▶ What is required
All of the data below is to be output exactly as written.

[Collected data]
_ _ _
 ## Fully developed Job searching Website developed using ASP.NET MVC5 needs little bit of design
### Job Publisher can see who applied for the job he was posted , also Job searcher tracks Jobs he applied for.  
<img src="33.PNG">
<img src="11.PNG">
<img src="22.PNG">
_ _ _
▶ Final answer
 ## Fully developed Job searching Website developed using ASP.NET MVC5 needs little bit of design
### Job Publisher can see who applied for the job he was posted , also Job searcher tracks Jobs he applied for.  
<img src="33.PNG">
<img src="11.PNG">
<img src="22.PNG">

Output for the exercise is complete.